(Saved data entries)
>>

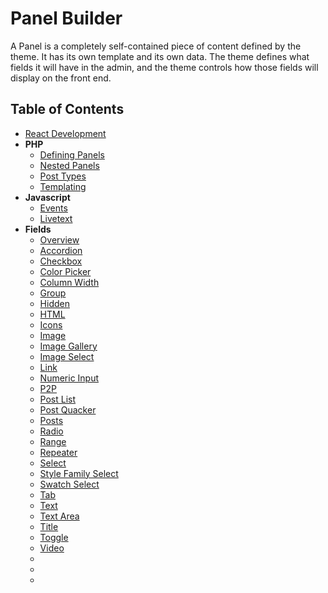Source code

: # Panel Builder

A Panel is a completely self-contained piece of content defined by the theme.
It has its own template and its own data. The theme defines what fields it
will have in the admin, and the theme controls how those fields will display
on the front end.


## Table of Contents

* [React Development](/docs/ReactDevelopment.md)
* **PHP**
  * [Defining Panels](/docs/PHP/DefiningPanels.md)
  * [Nested Panels](/docs/PHP/NestedPanels.md)
  * [Post Types](/docs/PHP/PostTypes.md)
  * [Templating](/docs/PHP/Templating.md)
* **Javascript**
  * [Events](/docs/Javascript/Events.md)
  * [Livetext](/docs/Javascript/Livetext.md)
* **Fields**
  * [Overview](/docs/Fields/Overview.md)
  * [Accordion](/docs/Fields/Accordion.md)
  * [Checkbox](/docs/Fields/Checkbox.md)
  * [Color Picker](/docs/Fields/Color_Picker.md)
  * [Column Width](/docs/Fields/Column_Width.md)
  * [Group](/docs/Fields/Group.md)
  * [Hidden](/docs/Fields/Hidden.md)
  * [HTML](/docs/Fields/HTML.md)
  * [Icons](/docs/Fields/Icons.md)
  * [Image](/docs/Fields/Image.md)
  * [Image Gallery](/docs/Fields/ImageGallery.md)
  * [Image Select](/docs/Fields/ImageSelect.md)
  * [Link](/docs/Fields/Link.md)
  * [Numeric Input](/docs/Fields/Numeric_Input.md)
  * [P2P](/docs/Fields/P2P.md)
  * [Post List](/docs/Fields/Post_List.md)
  * [Post Quacker](/docs/Fields/PostQuacker.md)
  * [Posts](/docs/Fields/Posts.md)
  * [Radio](/docs/Fields/Radio.md)
  * [Range](/docs/Fields/Range.md)
  * [Repeater](/docs/Fields/Repeater.md)
  * [Select](/docs/Fields/Select.md)
  * [Style Family Select](/docs/Fields/Style_Family_Select.md)
  * [Swatch Select](/docs/Fields/Swatch_Select.md)
  * [Tab](/docs/Fields/Tab.md)
  * [Text](/docs/Fields/Text.md)
  * [Text Area](/docs/Fields/TextArea.md)
  * [Title](/docs/Fields/Title.md)
  * [Toggle](/docs/Fields/Toggle.md)
  * [Video](/docs/Fields/Video.md)
  * [](/docs/Fields/)
  * [](/docs/Fields/)
  * [](/docs/Fields/)
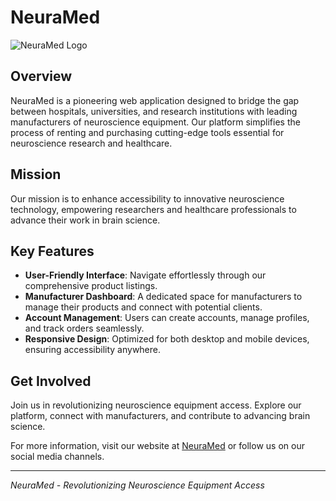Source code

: # NeuraMed

![NeuraMed Logo](https://ci3.googleusercontent.com/meips/ADKq_Nb1nqMZw_ut5gmhUa7AhlKeur2-CIGgPj4XfLm2HKFCfCkWWWGZXFW2Zex7fvW0KKCc4-N3HhcmP4ZQt25ug9Dzxo1uAkcl2llVWkLMjz9aq0DOvdp92t0=s0-d-e1-ft#https://i.ibb.co/PGy6wNf5/bd9950ae-f55a-4a28-b49a-e23ca879cc30.png) 

## Overview
NeuraMed is a pioneering web application designed to bridge the gap between hospitals, universities, and research institutions with leading manufacturers of neuroscience equipment. Our platform simplifies the process of renting and purchasing cutting-edge tools essential for neuroscience research and healthcare.

## Mission
Our mission is to enhance accessibility to innovative neuroscience technology, empowering researchers and healthcare professionals to advance their work in brain science.

## Key Features
- **User-Friendly Interface**: Navigate effortlessly through our comprehensive product listings.
- **Manufacturer Dashboard**: A dedicated space for manufacturers to manage their products and connect with potential clients.
- **Account Management**: Users can create accounts, manage profiles, and track orders seamlessly.
- **Responsive Design**: Optimized for both desktop and mobile devices, ensuring accessibility anywhere.

## Get Involved
Join us in revolutionizing neuroscience equipment access. Explore our platform, connect with manufacturers, and contribute to advancing brain science.

For more information, visit our website at [NeuraMed](https://neuramed.com) or follow us on our social media channels.

---

*NeuraMed - Revolutionizing Neuroscience Equipment Access*
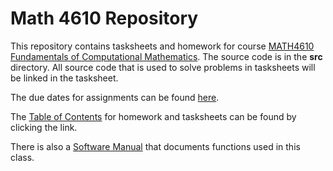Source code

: # Math 4610 Repository
This repository contains tasksheets and homework for course [MATH4610 Fundamentals of Computational Mathematics](https://jvkoebbe.github.io/math4610). The source code is in the **src** directory. All source code that is used to solve problems in tasksheets will be linked in the tasksheet.

The due dates for assignments can be found [here](https://github.com/jvkoebbe/math4610/blob/master/tasksheets/toc/md/tasksheet_toc.md).

The [Table of Contents](http://github.com/chazcornwall/math4610/blob/master/hw_toc.md) for homework and tasksheets can be found by clicking the link.

There is also a [Software Manual](http://github.com/chazcornwall/math4610/blob/master/software_manual/README.md) that documents functions used in this class.
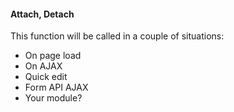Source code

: ####  Attach, Detach

This function will be called in a couple of situations:

* On page load
* On AJAX
* Quick edit
* Form API AJAX
* Your module?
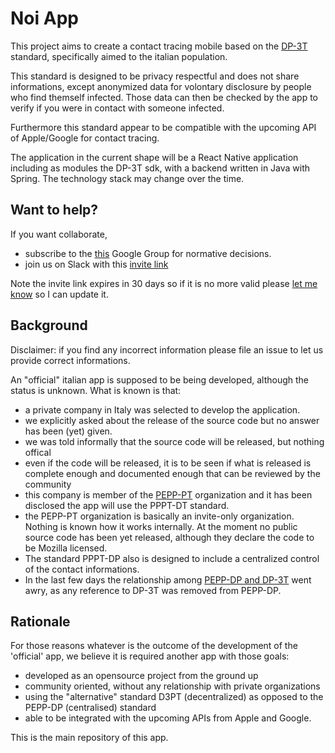 # Noi App

This project aims to create a contact tracing mobile based on the [DP-3T](https://github.com/DP-3T) standard, specifically aimed to the italian population.

This standard is designed to be privacy respectful and does not share informations, except anonymized data for volontary disclosure by people who find themself infected. Those data can then be checked by the app to verify if you were in contact with someone infected.

Furthermore this standard appear to be compatible with the upcoming API of Apple/Google for contact tracing.

The application in the current shape will be a React Native application including as modules the DP-3T sdk, with a backend written in Java with Spring. The technology stack may change over the time.

## Want to help?

If you want collaborate, 

- subscribe to the [this](https://groups.google.com/forum/#!forum/noiapp) Google Group for normative decisions.
- join us on Slack with this [invite link](https://join.slack.com/t/noiapp/shared_invite/zt-dzdakd34-KvCn3HMlebqTH4ewlGamhg) 

Note the invite link expires in 30 days so if it is no more valid please [let me know](http://linkedin.com/in/msciab) so I can update it.

## Background

Disclaimer: if you find any incorrect information please file an issue to let us provide correct informations.

An "official" italian app is supposed to be being developed, although the status is unknown. What is known is that:

- a private company in Italy was selected to develop the application.
- we explicitly asked about the release of the source code but no answer has been (yet) given.
- we was told informally that the source code will be released, but nothing offical
- even if the code will be released, it is to be seen if what is released is complete enough and documented enough that can be reviewed by the community
- this company is member of the  [PEPP-PT](https://github.com/pepp-pt/pepp-pt-documentation) organization and it has been disclosed the app will use the PPPT-DT standard.
- the PEPP-PT organization is basically an invite-only organization. Nothing is known how it works internally.  At the moment no public source code has been yet released, although they declare the code to be Mozilla licensed.
- The standard PPPT-DP also is designed to include a centralized control of the contact informations.
- In the last few days the relationship among [PEPP-DP and DP-3T](https://twitter.com/mikarv/status/1250850682904760320?s=20) went awry, as any reference to DP-3T was removed from PEPP-DP.

## Rationale

For those reasons whatever is the outcome of the development of the 'official' app, we believe it is required another app with  those goals:

- developed as an opensource project from the ground up 
- community oriented, without any relationship with private organizations
- using the "alternative" standard D3PT (decentralized) as opposed to the PEPP-DP (centralised) standard
- able to be integrated with the upcoming APIs from Apple and Google.

This is the main repository of this app.


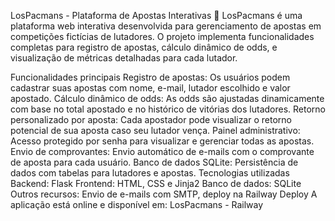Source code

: LosPacmans - Plataforma de Apostas Interativas 🥊
LosPacmans é uma plataforma web interativa desenvolvida para gerenciamento de apostas em competições fictícias de lutadores. O projeto implementa funcionalidades completas para registro de apostas, cálculo dinâmico de odds, e visualização de métricas detalhadas para cada lutador.

Funcionalidades principais
Registro de apostas: Os usuários podem cadastrar suas apostas com nome, e-mail, lutador escolhido e valor apostado.
Cálculo dinâmico de odds: As odds são ajustadas dinamicamente com base no total apostado e no histórico de vitórias dos lutadores.
Retorno personalizado por aposta: Cada apostador pode visualizar o retorno potencial de sua aposta caso seu lutador vença.
Painel administrativo: Acesso protegido por senha para visualizar e gerenciar todas as apostas.
Envio de comprovantes: Envio automático de e-mails com o comprovante de aposta para cada usuário.
Banco de dados SQLite: Persistência de dados com tabelas para lutadores e apostas.
Tecnologias utilizadas
Backend: Flask
Frontend: HTML, CSS e Jinja2
Banco de dados: SQLite
Outros recursos: Envio de e-mails com SMTP, deploy na Railway
Deploy
A aplicação está online e disponível em: LosPacmans - Railway
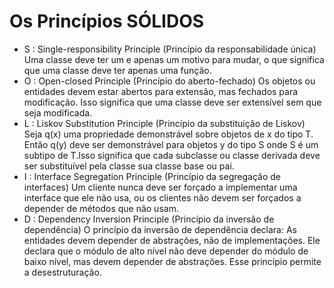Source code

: # Os Princípios SÓLIDOS
- S : Single-responsibility Principle (Princípio da responsabilidade única)
Uma classe deve ter um e apenas um motivo para mudar, o que significa que uma classe deve ter apenas uma função.
- O : Open-closed Principle (Princípio do aberto-fechado)
Os objetos ou entidades devem estar abertos para extensão, mas fechados para modificação. Isso significa que uma classe deve ser extensível sem que seja modificada.
- L : Liskov Substitution Principle (Princípio da substituição de Liskov)
Seja q(x) uma propriedade demonstrável sobre objetos de x do tipo T. Então q(y) deve ser demonstrável para objetos y do tipo S onde S é um subtipo de T.Isso significa que cada subclasse ou classe derivada deve ser substituível pela classe sua classe base ou pai.
- I : Interface Segregation Principle (Princípio da segregação de interfaces)
Um cliente nunca deve ser forçado a implementar uma interface que ele não usa, ou os clientes não devem ser forçados a depender de métodos que não usam.
- D : Dependency Inversion Principle (Princípio da inversão de dependência)
O princípio da inversão de dependência declara: As entidades devem depender de abstrações, não de implementações. Ele declara que o módulo de alto nível não deve depender do módulo de baixo nível, mas devem depender de abstrações. Esse princípio permite a desestruturação.
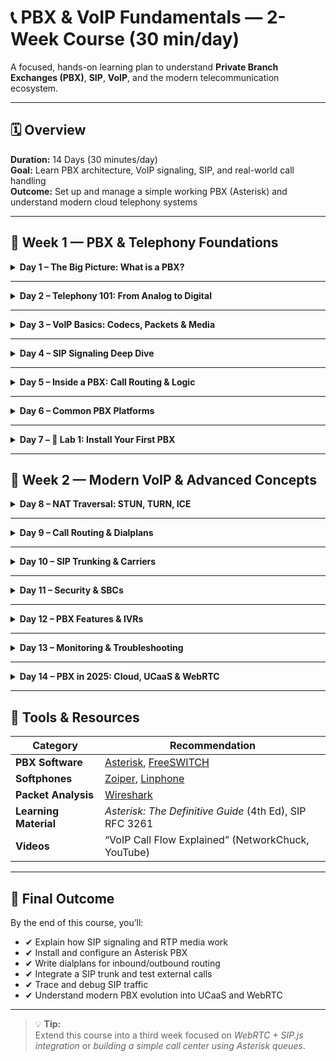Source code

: # 📞 PBX & VoIP Fundamentals — 2-Week Course (30 min/day)

A focused, hands-on learning plan to understand **Private Branch Exchanges (PBX)**, **SIP**, **VoIP**, and the modern telecommunication ecosystem.

---

## 🗓️ Overview

**Duration:** 14 Days (30 minutes/day)  
**Goal:** Learn PBX architecture, VoIP signaling, SIP, and real-world call handling  
**Outcome:** Set up and manage a simple working PBX (Asterisk) and understand modern cloud telephony systems

---

## 📘 Week 1 — PBX & Telephony Foundations

<details>
<summary><b>Day 1 – The Big Picture: What is a PBX?</b></summary>

### 🎯 Objectives
- Understand the role of a PBX in telephony systems  
- Differentiate between PSTN, PBX, and IP-PBX  
- Learn how VoIP disrupted traditional PBXs

### 🧠 Key Concepts
- **PBX** = Private Branch Exchange (internal phone network)  
- **PSTN** = Public Switched Telephone Network  
- **IP-PBX** = Software PBX using Internet Protocol

### ✅ Tasks
- [ ] Sketch a basic PBX topology (phones → PBX → PSTN)  
- [ ] Read: “What is a PBX?” on VoIP-Info.org  

</details>

---

<details>
<summary><b>Day 2 – Telephony 101: From Analog to Digital</b></summary>

### 🎯 Objectives
- Understand analog/digital lines and signaling  
- Explore FXS/FXO, T1/E1, and trunking concepts  

### 🧠 Key Concepts
- FXS (station) / FXO (office) interfaces  
- Digital signaling: TDM, PRI  
- Call setup vs voice transport

### ✅ Tasks
- [ ] Watch 10-min YouTube: “Analog vs VoIP Explained”  
- [ ] Draw an analog trunk diagram  
</details>

---

<details>
<summary><b>Day 3 – VoIP Basics: Codecs, Packets & Media</b></summary>

### 🎯 Objectives
- Learn how voice is digitized and transmitted  
- Explore RTP/RTCP and codec negotiation  

### 🧠 Key Concepts
- Codecs: G.711, Opus, G.729  
- RTP = media stream, RTCP = control info  
- Jitter, latency, packet loss

### ✅ Tasks
- [ ] Capture a VoIP call in Wireshark and inspect RTP  
</details>

---

<details>
<summary><b>Day 4 – SIP Signaling Deep Dive</b></summary>

### 🎯 Objectives
- Learn SIP message types: INVITE, ACK, BYE, REGISTER  
- Read SIP call flows  

### 🧠 Key Concepts
- SIP = Session Initiation Protocol  
- Dialog states, Via/Contact headers  
- User agents and proxy servers  

### ✅ Tasks
- [ ] Read RFC 3261 sections 1–10 (skim)  
- [ ] Trace a SIP call in Wireshark  
</details>

---

<details>
<summary><b>Day 5 – Inside a PBX: Call Routing & Logic</b></summary>

### 🎯 Objectives
- Understand dialplans and call context  
- Learn how PBX bridges two SIP dialogs  

### 🧠 Key Concepts
- Registrar Server  
- Proxy/B2BUA  
- Dialplan extensions  

### ✅ Tasks
- [ ] Review an example Asterisk dialplan file (`extensions.conf`)  
</details>

---

<details>
<summary><b>Day 6 – Common PBX Platforms</b></summary>

### 🎯 Objectives
- Compare Asterisk, FreeSWITCH, 3CX, and cloud PBXs  
- Learn about licensing and open-source models  

### 🧠 Key Concepts
- Softswitches and call controllers  
- API-driven PBXs (Twilio, Plivo, Siperb)  

### ✅ Tasks
- [ ] Read: “Asterisk vs FreeSWITCH comparison”  
</details>

---

<details>
<summary><b>Day 7 – 🧪 Lab 1: Install Your First PBX</b></summary>

### 🎯 Objectives
- Install Asterisk in Docker or a local VM  
- Register two softphones and make a call  

### ✅ Tasks
- [ ] Install Docker and run `docker run -t --name asterisk ghcr.io/asterisk/asterisk`  
- [ ] Configure two SIP users in `pjsip.conf`  
- [ ] Test call between extensions 1000 and 1001  
</details>

---

## 📗 Week 2 — Modern VoIP & Advanced Concepts

<details>
<summary><b>Day 8 – NAT Traversal: STUN, TURN, ICE</b></summary>

### 🎯 Objectives
- Understand why VoIP fails behind NAT  
- Learn how ICE negotiates media paths  

### 🧠 Key Concepts
- STUN = discover public IP  
- TURN = relay media  
- ICE = Interactive Connectivity Establishment  

### ✅ Tasks
- [ ] Diagram an ICE candidate exchange  
</details>

---

<details>
<summary><b>Day 9 – Call Routing & Dialplans</b></summary>

### 🎯 Objectives
- Write simple routing rules for inbound/outbound calls  
- Handle extensions and voicemail  

### ✅ Tasks
- [ ] Add an outbound route in Asterisk (`_9XXXX. => Dial(SIP/trunk/${EXTEN:1})`)  
</details>

---

<details>
<summary><b>Day 10 – SIP Trunking & Carriers</b></summary>

### 🎯 Objectives
- Learn how SIP trunks connect PBXs to the PSTN  
- Understand DID, E.164, and carrier routes  

### ✅ Tasks
- [ ] Configure a demo SIP trunk (e.g., Twilio Elastic SIP)  
</details>

---

<details>
<summary><b>Day 11 – Security & SBCs</b></summary>

### 🎯 Objectives
- Secure SIP using TLS and SRTP  
- Understand the role of Session Border Controllers  

### ✅ Tasks
- [ ] Enable TLS on Asterisk  
- [ ] Draw an SBC topology  
</details>

---

<details>
<summary><b>Day 12 – PBX Features & IVRs</b></summary>

### 🎯 Objectives
- Explore voicemail, queues, and auto-attendants  
- Create a basic IVR menu  

### ✅ Tasks
- [ ] Add voicemail for user 1000  
- [ ] Build a simple “Press 1 for Sales” IVR  
</details>

---

<details>
<summary><b>Day 13 – Monitoring & Troubleshooting</b></summary>

### 🎯 Objectives
- Analyze SIP/RTP traffic  
- Generate and read CDRs  

### ✅ Tasks
- [ ] Use `sip set debug on` in Asterisk CLI  
- [ ] Open a call in Wireshark → Telephony → VoIP Calls  
</details>

---

<details>
<summary><b>Day 14 – PBX in 2025: Cloud, UCaaS & WebRTC</b></summary>

### 🎯 Objectives
- Understand modern PBX evolution  
- Compare on-prem vs cloud solutions  

### 🧠 Key Concepts
- UCaaS, CPaaS, SBC-as-a-Service  
- WebRTC integration  
- Siperb, Zoom, Twilio Voice API  

### ✅ Tasks
- [ ] Research: “How PBXs integrate with WebRTC and SIP.js”  
</details>

---

## 🧰 Tools & Resources

| Category | Recommendation |
|-----------|----------------|
| **PBX Software** | [Asterisk](https://www.asterisk.org), [FreeSWITCH](https://freeswitch.com) |
| **Softphones** | [Zoiper](https://www.zoiper.com), [Linphone](https://www.linphone.org) |
| **Packet Analysis** | [Wireshark](https://www.wireshark.org) |
| **Learning Material** | *Asterisk: The Definitive Guide* (4th Ed), SIP RFC 3261 |
| **Videos** | “VoIP Call Flow Explained” (NetworkChuck, YouTube) |

---

## 🧩 Final Outcome

By the end of this course, you’ll:
- ✔ Explain how SIP signaling and RTP media work  
- ✔ Install and configure an Asterisk PBX  
- ✔ Write dialplans for inbound/outbound routing  
- ✔ Integrate a SIP trunk and test external calls  
- ✔ Trace and debug SIP traffic  
- ✔ Understand modern PBX evolution into UCaaS and WebRTC

---

> 💡 **Tip:**  
> Extend this course into a third week focused on *WebRTC + SIP.js integration* or *building a simple call center using Asterisk queues*.
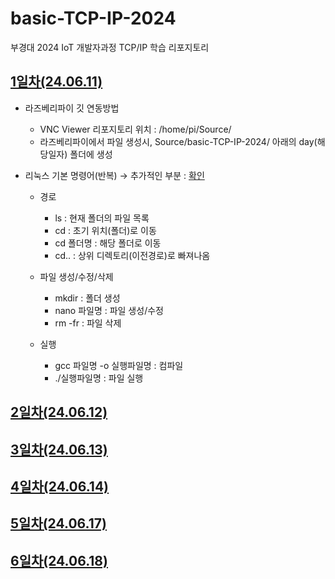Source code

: # basic-TCP-IP-2024
부경대 2024 IoT 개발자과정 TCP/IP 학습 리포지토리

## [1일차(24.06.11)](https://github.com/HyungJuu/basic-TCP-IP-2024/blob/main/day01.md)
- 라즈베리파이 깃 연동방법
    - VNC Viewer 리포지토리 위치 : /home/pi/Source/
    - 라즈베리파이에서 파일 생성시, Source/basic-TCP-IP-2024/ 아래의 day(해당일자) 폴더에 생성

- 리눅스 기본 명령어(반복) &rarr; 추가적인 부분 : [확인](https://github.com/HyungJuu/embedded-system-2024)
    - 경로
        - ls : 현재 폴더의 파일 목록
        - cd : 초기 위치(폴더)로 이동
        - cd 폴더명 : 해당 폴더로 이동
        - cd.. : 상위 디렉토리(이전경로)로 빠져나옴

    - 파일 생성/수정/삭제
        - mkdir : 폴더 생성
        - nano 파일명 : 파일 생성/수정
        - rm -fr : 파일 삭제
    
    - 실행
        - gcc 파일명 -o 실행파일명 : 컴파일
        - ./실행파일명 : 파일 실행

## [2일차(24.06.12)](https://github.com/HyungJuu/basic-TCP-IP-2024/blob/main/day02.md)

## [3일차(24.06.13)](https://github.com/HyungJuu/basic-TCP-IP-2024/blob/main/day03.md)

## [4일차(24.06.14)](https://github.com/HyungJuu/basic-TCP-IP-2024/blob/main/day04.md)

## [5일차(24.06.17)](https://github.com/HyungJuu/basic-TCP-IP-2024/blob/main/day05.md)

## [6일차(24.06.18)](https://github.com/HyungJuu/basic-TCP-IP-2024/blob/main/day06.md)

<<

● What is needed: Every line in the entries above that has the word "manage" should be identified and copied.

● Written response:
- **Manufacturer Dashboard**: A dedicated space for manufacturers to manage their products and connect with potential clients.
- **Account Management**: Users can create accounts, manage profiles, and track orders seamlessly.
**Outcome:** Set up and manage a simple working PBX (Asterisk) and understand modern cloud telephony systems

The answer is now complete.